Le piste dell’Attentato a Bruxelles
Terrorismo e Radicalizzazione

Le piste dell’Attentato a Bruxelles

Di Emmanuele Panero
17.10.2023

La sera del 16 Ottobre un cittadino tunisino, al momento identificato come Abdesalem Lassoued, ha aperto il fuoco con un fucile d’assalto contro alcuni turisti svedesi nel centro di Bruxelles. Nell’attacco due persone sono state uccise, mentre una terza è stata ferita. Dopo una coordinata e complessa operazione di polizia volta ad individuare ed isolare l’attentatore, questo è stato neutralizzato dalle forze dell’ordine nel primo mattino, morendo successivamente in ospedale. Nei momenti immediatamente precedenti all’attacco, l’attentatore ha diffuso sui suoi canali social un video in cui giurava fedeltà allo Stato Islamico. Le Istituzioni belghe hanno innalzato il livello di allerta sicurezza a 3 in tutto il Paese ed a 4, il massimo della scala, a Bruxelles.

Analizzando l’attentato emergono alcuni particolari elementi di interesse che permettono di meglio inquadrare l’attacco e le sue implicazioni. In primis, l’obiettivo dell’azione, dei cittadini svedesi con indosso abbigliamento della propria nazionale di calcio, impegnata in una partita poi rinviata per motivi di sicurezza in città, è significativa poiché introduce nello spettro dei moventi anche le tensioni tra Stoccolma e realtà di fede islamica per i reiterati episodi di pubblico incenerimento del Corano nel Paese scandinavo. Contemporaneamente, una condotta emulativa di un altro attacco di matrice religiosa effettuato con un’arma bianca, in una scuola del nord della Francia pochi giorni prima, non è da escludere, soprattutto nell’ottica di un rinnovato attivismo, quantomeno propagandistico, di gruppi jihadisti seguente alla crisi in Medio Oriente tra Israele ed Hamas.

In merito alle modalità si riscontra un’asimmetria tra il potenziale offensivo dell’attentatore ed i concreti effetti dell’attacco, con il numero di vittime che avrebbe potuto essere sensibilmente superiore. Questo, insieme alle caratteristiche dell’azione del soggetto, permette di escludere ragionevolmente un precedente addestramento di tipo paramilitare di quest’ultimo, con un’azione plausibilmente non preparata, non pianificata e condotta in modo casuale e caotico. Il fatto che l’individuo non si sia rifugiato in un sito sicuro e precedentemente individuato avvalora infatti la tesi dell’azione di un lupo solitario.

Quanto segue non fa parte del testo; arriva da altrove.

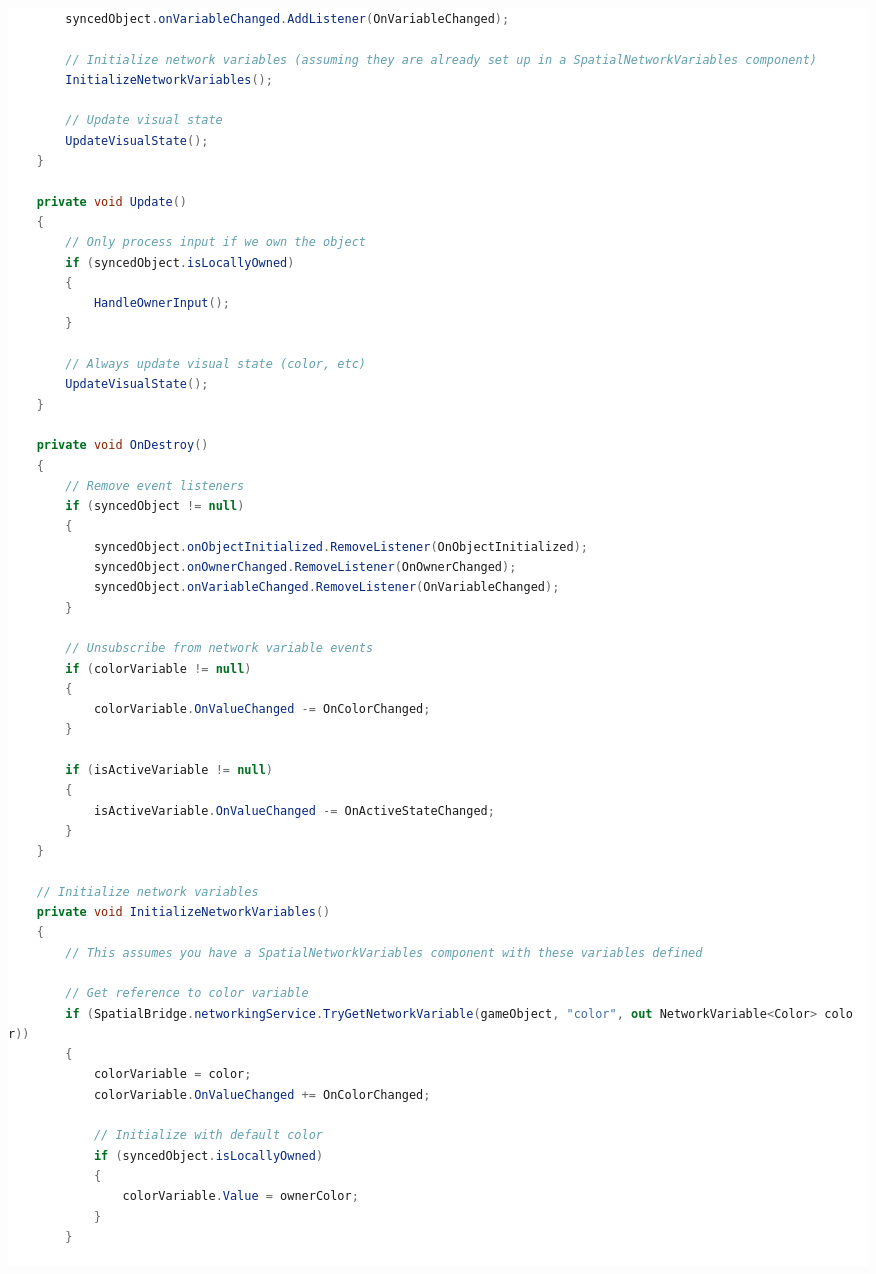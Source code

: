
 ```csharp
        syncedObject.onVariableChanged.AddListener(OnVariableChanged);
        
        // Initialize network variables (assuming they are already set up in a SpatialNetworkVariables component)
        InitializeNetworkVariables();
        
        // Update visual state
        UpdateVisualState();
    }
    
    private void Update()
    {
        // Only process input if we own the object
        if (syncedObject.isLocallyOwned)
        {
            HandleOwnerInput();
        }
        
        // Always update visual state (color, etc)
        UpdateVisualState();
    }
    
    private void OnDestroy()
    {
        // Remove event listeners
        if (syncedObject != null)
        {
            syncedObject.onObjectInitialized.RemoveListener(OnObjectInitialized);
            syncedObject.onOwnerChanged.RemoveListener(OnOwnerChanged);
            syncedObject.onVariableChanged.RemoveListener(OnVariableChanged);
        }
        
        // Unsubscribe from network variable events
        if (colorVariable != null)
        {
            colorVariable.OnValueChanged -= OnColorChanged;
        }
        
        if (isActiveVariable != null)
        {
            isActiveVariable.OnValueChanged -= OnActiveStateChanged;
        }
    }
    
    // Initialize network variables
    private void InitializeNetworkVariables()
    {
        // This assumes you have a SpatialNetworkVariables component with these variables defined
        
        // Get reference to color variable
        if (SpatialBridge.networkingService.TryGetNetworkVariable(gameObject, "color", out NetworkVariable<Color> color))
        {
            colorVariable = color;
            colorVariable.OnValueChanged += OnColorChanged;
            
            // Initialize with default color
            if (syncedObject.isLocallyOwned)
            {
                colorVariable.Value = ownerColor;
            }
        }
        
```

La natura dell’arma impiegata, un fucile d’assalto apparentemente di derivazione AR-15, solleva tuttavia un interrogativo, aprendo a due possibili scenari. In un primo caso l’attentatore, radicalizzatosi in modo indipendente, potrebbe essere stato equipaggiato dalla cellula di un network terroristico strutturatosi in modo diluito e non centralizzato per sfuggire ai controlli. In un secondo caso invece, lo stesso potrebbe aver ottenuto l’arma attraverso soggetti attivi nel mercato nero oppure nello svolgimento di attività di natura criminale legate al contrabbando, con cui apparentemente lo stesso aveva connessioni.

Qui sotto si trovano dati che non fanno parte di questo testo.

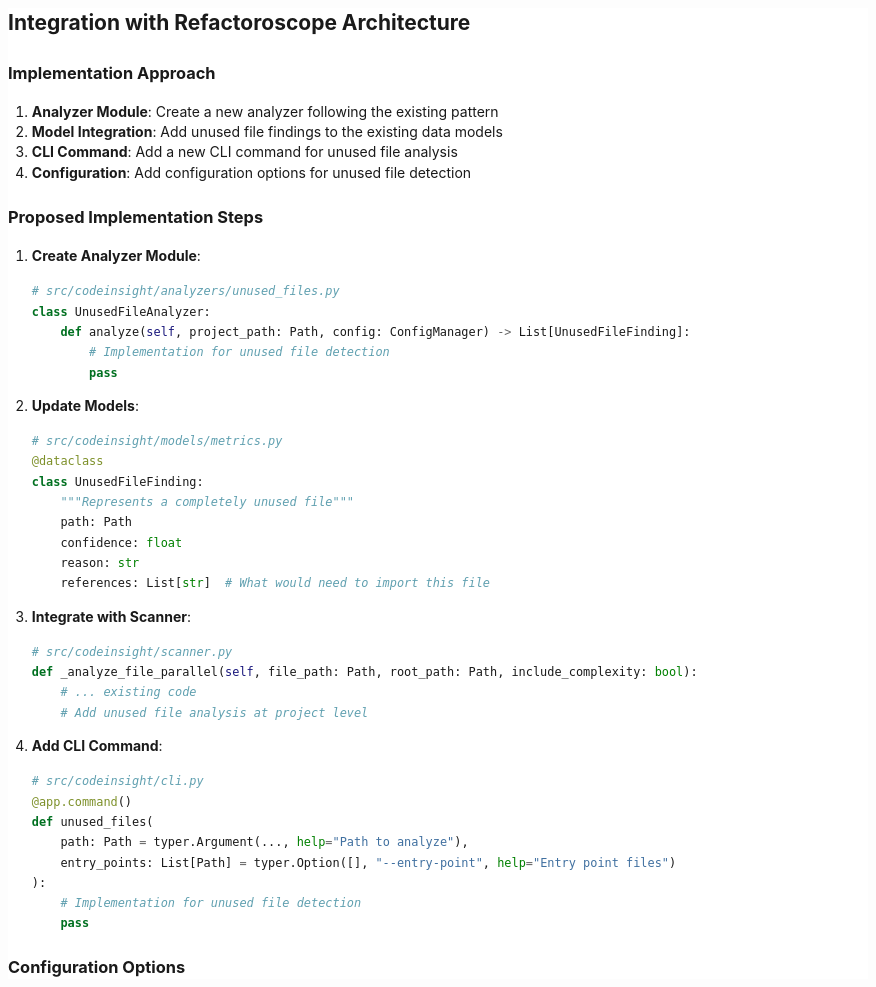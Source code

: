 ## Integration with Refactoroscope Architecture

### Implementation Approach

1. **Analyzer Module**: Create a new analyzer following the existing pattern
2. **Model Integration**: Add unused file findings to the existing data models
3. **CLI Command**: Add a new CLI command for unused file analysis
4. **Configuration**: Add configuration options for unused file detection

### Proposed Implementation Steps

1. **Create Analyzer Module**:
   ```python
   # src/codeinsight/analyzers/unused_files.py
   class UnusedFileAnalyzer:
       def analyze(self, project_path: Path, config: ConfigManager) -> List[UnusedFileFinding]:
           # Implementation for unused file detection
           pass
   ```

2. **Update Models**:
   ```python
   # src/codeinsight/models/metrics.py
   @dataclass
   class UnusedFileFinding:
       """Represents a completely unused file"""
       path: Path
       confidence: float
       reason: str
       references: List[str]  # What would need to import this file
   ```

3. **Integrate with Scanner**:
   ```python
   # src/codeinsight/scanner.py
   def _analyze_file_parallel(self, file_path: Path, root_path: Path, include_complexity: bool):
       # ... existing code
       # Add unused file analysis at project level
   ```

4. **Add CLI Command**:
   ```python
   # src/codeinsight/cli.py
   @app.command()
   def unused_files(
       path: Path = typer.Argument(..., help="Path to analyze"),
       entry_points: List[Path] = typer.Option([], "--entry-point", help="Entry point files")
   ):
       # Implementation for unused file detection
       pass
   ```

### Configuration Options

In sintesi, l’attacco non solo manifesta la reale difficoltà di individuare e monitorare i soggetti radicalizzati, ma evidenzia soprattutto i rischi derivanti dall’azione di lupi solitari, in particolare se abilitati da organizzazioni jihadiste decentrate o da gruppi criminali con disponibilità di armi e scarso controllo sugli stessi.